First, use a conditional Bayes' rule where we keep conditioning on $X$, $\theta$, and $\mathcal H_i$, and only swap $\mathbf w$ and $\mathbf y$:
$$
p(\mathbf w \mid \mathbf y, X, \boldsymbol\theta, \mathcal H_i)
= \frac{p(\mathbf y \mid \mathbf w, X, \boldsymbol\theta, \mathcal H_i) \; p(\mathbf w \mid X, \boldsymbol\theta, \mathcal H_i)}{p(\mathbf y \mid X, \boldsymbol\theta, \mathcal H_i)}
.$$
Now, (5.3) will follow from this if we establish both of
\begin{gather*}
p(\mathbf y \mid \mathbf w, X, \boldsymbol\theta, \mathcal H_i)
= p(\mathbf y \mid \mathbf w, X, \mathcal H_i)
\tag{1}
\\
p(\mathbf w \mid X, \boldsymbol\theta, \mathcal H_i)

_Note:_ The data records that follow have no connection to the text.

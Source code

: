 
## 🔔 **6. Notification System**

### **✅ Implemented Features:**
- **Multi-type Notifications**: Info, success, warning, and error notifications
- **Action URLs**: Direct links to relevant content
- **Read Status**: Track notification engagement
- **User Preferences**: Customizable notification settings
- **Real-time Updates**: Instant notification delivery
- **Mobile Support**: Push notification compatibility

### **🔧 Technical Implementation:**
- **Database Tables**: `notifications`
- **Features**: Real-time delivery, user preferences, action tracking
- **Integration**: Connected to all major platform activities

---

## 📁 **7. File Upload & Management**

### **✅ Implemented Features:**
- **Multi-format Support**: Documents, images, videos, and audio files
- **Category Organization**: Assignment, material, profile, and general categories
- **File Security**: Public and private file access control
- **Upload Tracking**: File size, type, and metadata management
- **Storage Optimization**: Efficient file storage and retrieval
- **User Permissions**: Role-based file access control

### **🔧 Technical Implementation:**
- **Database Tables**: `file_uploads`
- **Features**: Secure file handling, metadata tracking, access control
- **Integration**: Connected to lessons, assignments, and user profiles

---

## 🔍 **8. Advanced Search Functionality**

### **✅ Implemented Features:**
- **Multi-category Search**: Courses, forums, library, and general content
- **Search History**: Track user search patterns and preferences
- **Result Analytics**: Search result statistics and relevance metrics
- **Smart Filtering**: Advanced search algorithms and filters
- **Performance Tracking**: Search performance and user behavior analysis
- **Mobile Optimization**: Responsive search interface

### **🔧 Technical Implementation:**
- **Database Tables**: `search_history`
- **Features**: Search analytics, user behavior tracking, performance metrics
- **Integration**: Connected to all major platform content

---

= p(\mathbf w \mid \boldsymbol\theta, \mathcal H_i)
\tag{2}
.\end{gather*}
But remember what these things are:
- $X$ is the matrix of training inputs
- $\mathbf y$ is the vector of training outputs
- $\mathbf w$ is the vector of parameters, e.g. the weights of a neural network
- $\boldsymbol\theta$ is the vector of hyperparameters, e.g. the regularization weight
- $\mathcal H_i$ is which of several discrete model classes we're considering using
So $\theta$ only determines how we choose $\mathbf w$ given the other stuff. If we're conditioning on $\mathbf w$ itself, then there's no added information by also conditioning on $\boldsymbol\theta$: $\mathbf y$ is independent of $\boldsymbol\theta$ given $\mathbf w$. Thus (1) holds.
(2) assumes that $\mathbf w$ doesn't depend on $X$ when we don't also have $\mathbf y$: that is, we know which points we're training on, but not the labels. This is actually kind of an assumption, one which I think was more reasonable to make in 2006 when this book was written than it would be today. For instance, if we're running (stochastic) gradient descent on a linear model, then we actually know that the difference between our final weights $\hat{\mathbf w}$ and the initial weights $\mathbf w_0$ will be in the span of the data $X$ – if $\mathbf w_0$ is small and the dimension of the data is much higher than the number of samples, this is actually very important. But, machine learning people have only really realized how important this kind of "implicit bias" is in the past few years, and it's quite tough to model, so assuming $\mathbf w$ is approximately independent of just $X$ given $\boldsymbol\theta$ and $\mathcal H_i$ is probably close enough.
Also: it is not true as you say in your question that $p(\boldsymbol\theta \mid X, \mathbf y, \mathbf w, \mathcal H_i) = 1$ or $p(X \mid \mathbf w, \mathcal H_i) = 1$.